> [Available data]:
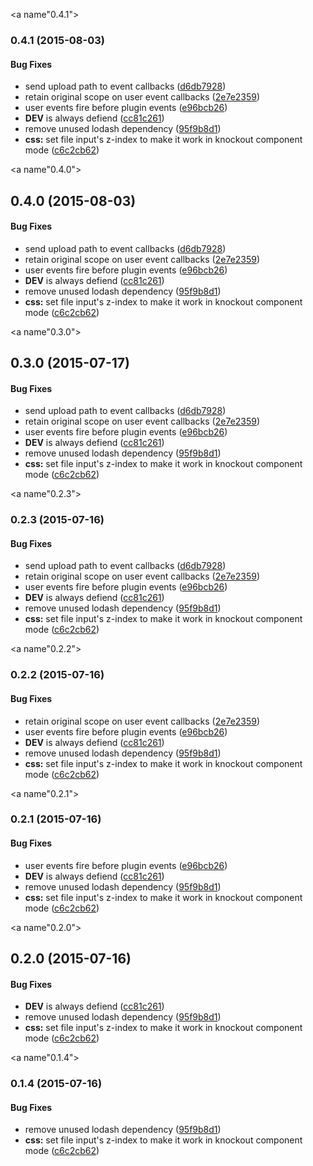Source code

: <a name"0.4.1"></a>
### 0.4.1 (2015-08-03)


#### Bug Fixes

* send upload path to event callbacks ([d6db7928](http://github.com/esbenp/fineuploader-client.git/commit/d6db7928))
* retain original scope on user event callbacks ([2e7e2359](http://github.com/esbenp/fineuploader-client.git/commit/2e7e2359))
* user events fire before plugin events ([e96bcb26](http://github.com/esbenp/fineuploader-client.git/commit/e96bcb26))
* __DEV__ is always defiend ([cc81c261](http://github.com/esbenp/fineuploader-client.git/commit/cc81c261))
* remove unused lodash dependency ([95f9b8d1](http://github.com/esbenp/fineuploader-client.git/commit/95f9b8d1))
* **css:** set file input's z-index to make it work in knockout component mode ([c6c2cb62](http://github.com/esbenp/fineuploader-client.git/commit/c6c2cb62))


<a name"0.4.0"></a>
## 0.4.0 (2015-08-03)


#### Bug Fixes

* send upload path to event callbacks ([d6db7928](http://github.com/esbenp/fineuploader-client.git/commit/d6db7928))
* retain original scope on user event callbacks ([2e7e2359](http://github.com/esbenp/fineuploader-client.git/commit/2e7e2359))
* user events fire before plugin events ([e96bcb26](http://github.com/esbenp/fineuploader-client.git/commit/e96bcb26))
* __DEV__ is always defiend ([cc81c261](http://github.com/esbenp/fineuploader-client.git/commit/cc81c261))
* remove unused lodash dependency ([95f9b8d1](http://github.com/esbenp/fineuploader-client.git/commit/95f9b8d1))
* **css:** set file input's z-index to make it work in knockout component mode ([c6c2cb62](http://github.com/esbenp/fineuploader-client.git/commit/c6c2cb62))


<a name"0.3.0"></a>
## 0.3.0 (2015-07-17)


#### Bug Fixes

* send upload path to event callbacks ([d6db7928](http://github.com/esbenp/fineuploader-client.git/commit/d6db7928))
* retain original scope on user event callbacks ([2e7e2359](http://github.com/esbenp/fineuploader-client.git/commit/2e7e2359))
* user events fire before plugin events ([e96bcb26](http://github.com/esbenp/fineuploader-client.git/commit/e96bcb26))
* __DEV__ is always defiend ([cc81c261](http://github.com/esbenp/fineuploader-client.git/commit/cc81c261))
* remove unused lodash dependency ([95f9b8d1](http://github.com/esbenp/fineuploader-client.git/commit/95f9b8d1))
* **css:** set file input's z-index to make it work in knockout component mode ([c6c2cb62](http://github.com/esbenp/fineuploader-client.git/commit/c6c2cb62))


<a name"0.2.3"></a>
### 0.2.3 (2015-07-16)


#### Bug Fixes

* send upload path to event callbacks ([d6db7928](http://github.com/esbenp/fineuploader-client.git/commit/d6db7928))
* retain original scope on user event callbacks ([2e7e2359](http://github.com/esbenp/fineuploader-client.git/commit/2e7e2359))
* user events fire before plugin events ([e96bcb26](http://github.com/esbenp/fineuploader-client.git/commit/e96bcb26))
* __DEV__ is always defiend ([cc81c261](http://github.com/esbenp/fineuploader-client.git/commit/cc81c261))
* remove unused lodash dependency ([95f9b8d1](http://github.com/esbenp/fineuploader-client.git/commit/95f9b8d1))
* **css:** set file input's z-index to make it work in knockout component mode ([c6c2cb62](http://github.com/esbenp/fineuploader-client.git/commit/c6c2cb62))


<a name"0.2.2"></a>
### 0.2.2 (2015-07-16)


#### Bug Fixes

* retain original scope on user event callbacks ([2e7e2359](http://github.com/esbenp/fineuploader-client.git/commit/2e7e2359))
* user events fire before plugin events ([e96bcb26](http://github.com/esbenp/fineuploader-client.git/commit/e96bcb26))
* __DEV__ is always defiend ([cc81c261](http://github.com/esbenp/fineuploader-client.git/commit/cc81c261))
* remove unused lodash dependency ([95f9b8d1](http://github.com/esbenp/fineuploader-client.git/commit/95f9b8d1))
* **css:** set file input's z-index to make it work in knockout component mode ([c6c2cb62](http://github.com/esbenp/fineuploader-client.git/commit/c6c2cb62))


<a name"0.2.1"></a>
### 0.2.1 (2015-07-16)


#### Bug Fixes

* user events fire before plugin events ([e96bcb26](http://github.com/esbenp/fineuploader-client.git/commit/e96bcb26))
* __DEV__ is always defiend ([cc81c261](http://github.com/esbenp/fineuploader-client.git/commit/cc81c261))
* remove unused lodash dependency ([95f9b8d1](http://github.com/esbenp/fineuploader-client.git/commit/95f9b8d1))
* **css:** set file input's z-index to make it work in knockout component mode ([c6c2cb62](http://github.com/esbenp/fineuploader-client.git/commit/c6c2cb62))


<a name"0.2.0"></a>
## 0.2.0 (2015-07-16)


#### Bug Fixes

* __DEV__ is always defiend ([cc81c261](http://github.com/esbenp/fineuploader-client.git/commit/cc81c261))
* remove unused lodash dependency ([95f9b8d1](http://github.com/esbenp/fineuploader-client.git/commit/95f9b8d1))
* **css:** set file input's z-index to make it work in knockout component mode ([c6c2cb62](http://github.com/esbenp/fineuploader-client.git/commit/c6c2cb62))


<a name"0.1.4"></a>
### 0.1.4 (2015-07-16)


#### Bug Fixes

* remove unused lodash dependency ([95f9b8d1](http://github.com/esbenp/fineuploader-client.git/commit/95f9b8d1))
* **css:** set file input's z-index to make it work in knockout component mode ([c6c2cb62](http://github.com/esbenp/fineuploader-client.git/commit/c6c2cb62))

> [Exercise aim]:
Set down the entries word for word, omitting all pictures.

> [Result below]:
Source code

: <a name"0.4.1"></a>
### 0.4.1 (2015-08-03)


#### Bug Fixes

* send upload path to event callbacks ([d6db7928](http://github.com/esbenp/fineuploader-client.git/commit/d6db7928))
* retain original scope on user event callbacks ([2e7e2359](http://github.com/esbenp/fineuploader-client.git/commit/2e7e2359))
* user events fire before plugin events ([e96bcb26](http://github.com/esbenp/fineuploader-client.git/commit/e96bcb26))
* __DEV__ is always defiend ([cc81c261](http://github.com/esbenp/fineuploader-client.git/commit/cc81c261))
* remove unused lodash dependency ([95f9b8d1](http://github.com/esbenp/fineuploader-client.git/commit/95f9b8d1))
* **css:** set file input's z-index to make it work in knockout component mode ([c6c2cb62](http://github.com/esbenp/fineuploader-client.git/commit/c6c2cb62))


<a name"0.4.0"></a>
## 0.4.0 (2015-08-03)


#### Bug Fixes

* send upload path to event callbacks ([d6db7928](http://github.com/esbenp/fineuploader-client.git/commit/d6db7928))
* retain original scope on user event callbacks ([2e7e2359](http://github.com/esbenp/fineuploader-client.git/commit/2e7e2359))
* user events fire before plugin events ([e96bcb26](http://github.com/esbenp/fineuploader-client.git/commit/e96bcb26))
* __DEV__ is always defiend ([cc81c261](http://github.com/esbenp/fineuploader-client.git/commit/cc81c261))
* remove unused lodash dependency ([95f9b8d1](http://github.com/esbenp/fineuploader-client.git/commit/95f9b8d1))
* **css:** set file input's z-index to make it work in knockout component mode ([c6c2cb62](http://github.com/esbenp/fineuploader-client.git/commit/c6c2cb62))


<a name"0.3.0"></a>
## 0.3.0 (2015-07-17)


#### Bug Fixes

* send upload path to event callbacks ([d6db7928](http://github.com/esbenp/fineuploader-client.git/commit/d6db7928))
* retain original scope on user event callbacks ([2e7e2359](http://github.com/esbenp/fineuploader-client.git/commit/2e7e2359))
* user events fire before plugin events ([e96bcb26](http://github.com/esbenp/fineuploader-client.git/commit/e96bcb26))
* __DEV__ is always defiend ([cc81c261](http://github.com/esbenp/fineuploader-client.git/commit/cc81c261))
* remove unused lodash dependency ([95f9b8d1](http://github.com/esbenp/fineuploader-client.git/commit/95f9b8d1))
* **css:** set file input's z-index to make it work in knockout component mode ([c6c2cb62](http://github.com/esbenp/fineuploader-client.git/commit/c6c2cb62))


<a name"0.2.3"></a>
### 0.2.3 (2015-07-16)


#### Bug Fixes

* send upload path to event callbacks ([d6db7928](http://github.com/esbenp/fineuploader-client.git/commit/d6db7928))
* retain original scope on user event callbacks ([2e7e2359](http://github.com/esbenp/fineuploader-client.git/commit/2e7e2359))
* user events fire before plugin events ([e96bcb26](http://github.com/esbenp/fineuploader-client.git/commit/e96bcb26))
* __DEV__ is always defiend ([cc81c261](http://github.com/esbenp/fineuploader-client.git/commit/cc81c261))
* remove unused lodash dependency ([95f9b8d1](http://github.com/esbenp/fineuploader-client.git/commit/95f9b8d1))
* **css:** set file input's z-index to make it work in knockout component mode ([c6c2cb62](http://github.com/esbenp/fineuploader-client.git/commit/c6c2cb62))


<a name"0.2.2"></a>
### 0.2.2 (2015-07-16)


#### Bug Fixes

* retain original scope on user event callbacks ([2e7e2359](http://github.com/esbenp/fineuploader-client.git/commit/2e7e2359))
* user events fire before plugin events ([e96bcb26](http://github.com/esbenp/fineuploader-client.git/commit/e96bcb26))
* __DEV__ is always defiend ([cc81c261](http://github.com/esbenp/fineuploader-client.git/commit/cc81c261))
* remove unused lodash dependency ([95f9b8d1](http://github.com/esbenp/fineuploader-client.git/commit/95f9b8d1))
* **css:** set file input's z-index to make it work in knockout component mode ([c6c2cb62](http://github.com/esbenp/fineuploader-client.git/commit/c6c2cb62))


<a name"0.2.1"></a>
### 0.2.1 (2015-07-16)


#### Bug Fixes

* user events fire before plugin events ([e96bcb26](http://github.com/esbenp/fineuploader-client.git/commit/e96bcb26))
* __DEV__ is always defiend ([cc81c261](http://github.com/esbenp/fineuploader-client.git/commit/cc81c261))
* remove unused lodash dependency ([95f9b8d1](http://github.com/esbenp/fineuploader-client.git/commit/95f9b8d1))
* **css:** set file input's z-index to make it work in knockout component mode ([c6c2cb62](http://github.com/esbenp/fineuploader-client.git/commit/c6c2cb62))


<a name"0.2.0"></a>
## 0.2.0 (2015-07-16)


#### Bug Fixes

* __DEV__ is always defiend ([cc81c261](http://github.com/esbenp/fineuploader-client.git/commit/cc81c261))
* remove unused lodash dependency ([95f9b8d1](http://github.com/esbenp/fineuploader-client.git/commit/95f9b8d1))
* **css:** set file input's z-index to make it work in knockout component mode ([c6c2cb62](http://github.com/esbenp/fineuploader-client.git/commit/c6c2cb62))


<a name"0.1.4"></a>
### 0.1.4 (2015-07-16)


#### Bug Fixes

* remove unused lodash dependency ([95f9b8d1](http://github.com/esbenp/fineuploader-client.git/commit/95f9b8d1))
* **css:** set file input's z-index to make it work in knockout component mode ([c6c2cb62](http://github.com/esbenp/fineuploader-client.git/commit/c6c2cb62))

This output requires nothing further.